• Work instructions: Once the pictures are set aside, reproduce all of the records exactly.

━━━━━ Available data ━━━━━

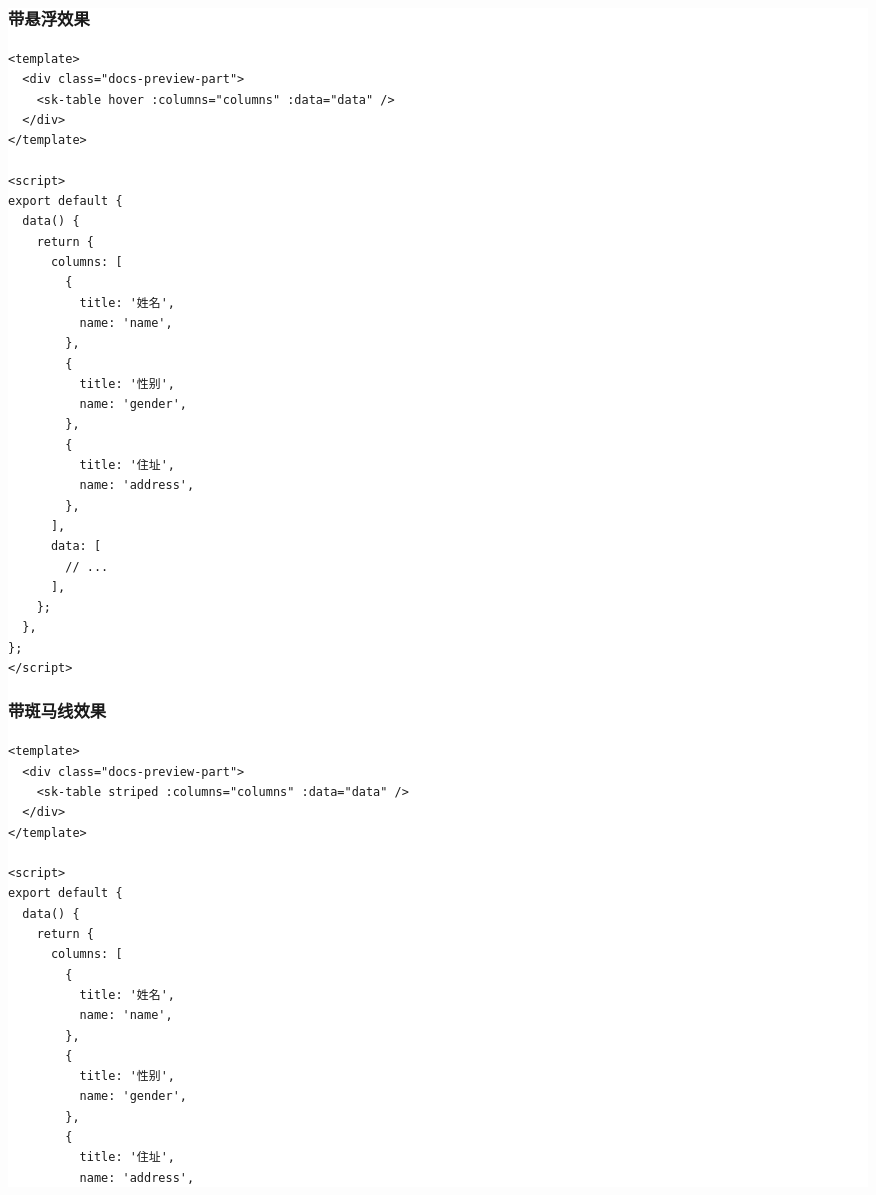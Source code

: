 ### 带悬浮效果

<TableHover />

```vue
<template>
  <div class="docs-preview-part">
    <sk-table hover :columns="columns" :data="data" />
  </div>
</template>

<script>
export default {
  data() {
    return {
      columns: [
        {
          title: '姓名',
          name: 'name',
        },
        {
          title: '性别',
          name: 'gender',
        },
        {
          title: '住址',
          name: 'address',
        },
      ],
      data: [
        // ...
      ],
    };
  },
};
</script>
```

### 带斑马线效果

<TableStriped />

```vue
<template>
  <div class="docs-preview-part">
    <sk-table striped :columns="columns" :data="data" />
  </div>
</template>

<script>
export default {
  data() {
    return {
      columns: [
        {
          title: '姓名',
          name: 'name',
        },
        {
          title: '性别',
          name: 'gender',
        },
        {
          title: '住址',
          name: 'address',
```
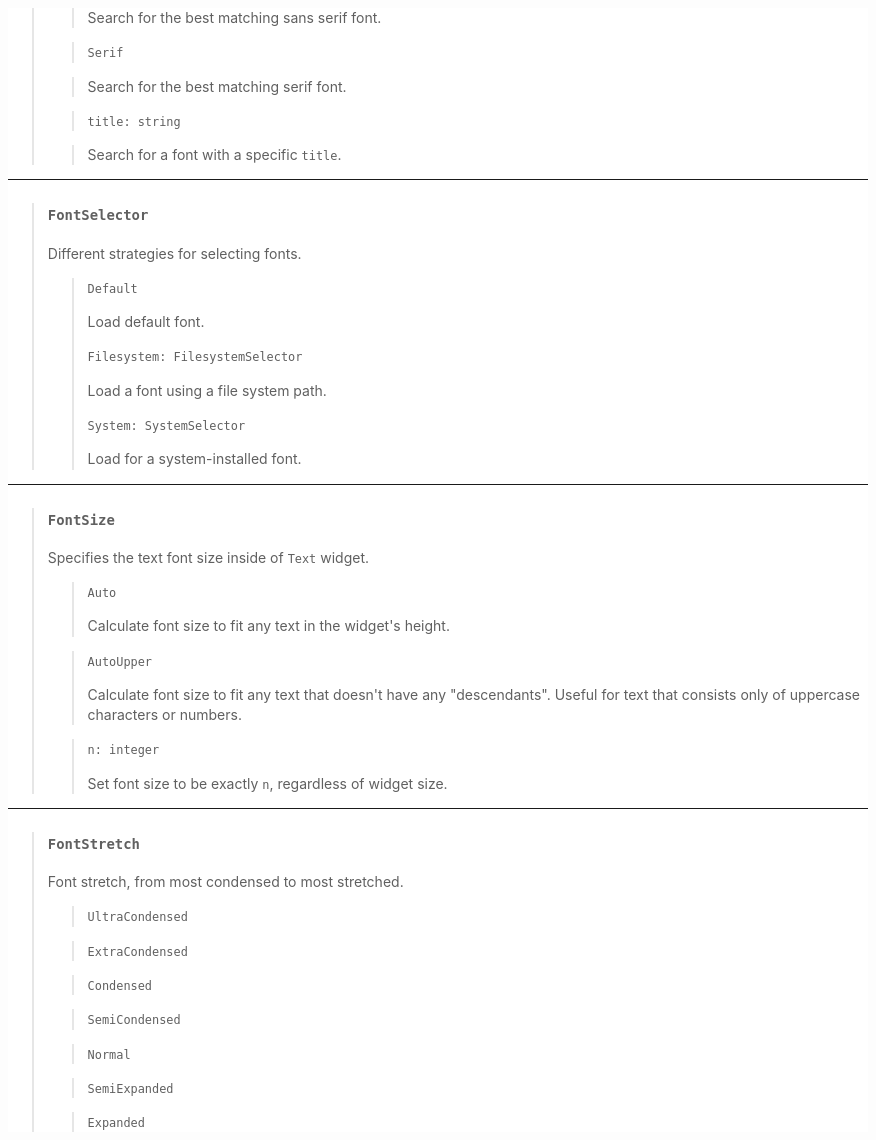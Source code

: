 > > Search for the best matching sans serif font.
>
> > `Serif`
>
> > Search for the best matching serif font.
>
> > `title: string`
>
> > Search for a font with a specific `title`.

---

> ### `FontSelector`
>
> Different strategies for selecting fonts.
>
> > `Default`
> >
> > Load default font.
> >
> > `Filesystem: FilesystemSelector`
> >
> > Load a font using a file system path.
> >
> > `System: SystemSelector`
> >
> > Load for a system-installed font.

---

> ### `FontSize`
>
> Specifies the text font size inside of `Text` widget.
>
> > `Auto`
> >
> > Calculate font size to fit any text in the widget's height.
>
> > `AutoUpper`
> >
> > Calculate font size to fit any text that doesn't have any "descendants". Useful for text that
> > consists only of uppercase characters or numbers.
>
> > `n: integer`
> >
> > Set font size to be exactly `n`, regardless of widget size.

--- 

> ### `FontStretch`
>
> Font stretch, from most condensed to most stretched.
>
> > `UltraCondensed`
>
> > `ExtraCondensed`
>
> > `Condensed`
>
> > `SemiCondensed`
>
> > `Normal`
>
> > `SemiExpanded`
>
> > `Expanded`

━━━━━

• Result of this exercise:
Source code

: ### 带悬浮效果

<TableHover />

```vue
<template>
  <div class="docs-preview-part">
    <sk-table hover :columns="columns" :data="data" />
  </div>
</template>

<script>
export default {
  data() {
    return {
      columns: [
        {
          title: '姓名',
          name: 'name',
        },
        {
          title: '性别',
          name: 'gender',
        },
        {
          title: '住址',
          name: 'address',
        },
      ],
      data: [
        // ...
      ],
    };
  },
};
</script>
```

### 带斑马线效果

<TableStriped />

```vue
<template>
  <div class="docs-preview-part">
    <sk-table striped :columns="columns" :data="data" />
  </div>
</template>

<script>
export default {
  data() {
    return {
      columns: [
        {
          title: '姓名',
          name: 'name',
        },
        {
          title: '性别',
          name: 'gender',
        },
        {
          title: '住址',
          name: 'address',
```
Source code

: > > Search for the best matching sans serif font.
>
> > `Serif`
>
> > Search for the best matching serif font.
>
> > `title: string`
>
> > Search for a font with a specific `title`.

---

> ### `FontSelector`
>
> Different strategies for selecting fonts.
>
> > `Default`
> >
> > Load default font.
> >
> > `Filesystem: FilesystemSelector`
> >
> > Load a font using a file system path.
> >
> > `System: SystemSelector`
> >
> > Load for a system-installed font.

---

> ### `FontSize`
>
> Specifies the text font size inside of `Text` widget.
>
> > `Auto`
> >
> > Calculate font size to fit any text in the widget's height.
>
> > `AutoUpper`
> >
> > Calculate font size to fit any text that doesn't have any "descendants". Useful for text that
> > consists only of uppercase characters or numbers.
>
> > `n: integer`
> >
> > Set font size to be exactly `n`, regardless of widget size.

--- 

> ### `FontStretch`
>
> Font stretch, from most condensed to most stretched.
>
> > `UltraCondensed`
>
> > `ExtraCondensed`
>
> > `Condensed`
>
> > `SemiCondensed`
>
> > `Normal`
>
> > `SemiExpanded`
>
> > `Expanded`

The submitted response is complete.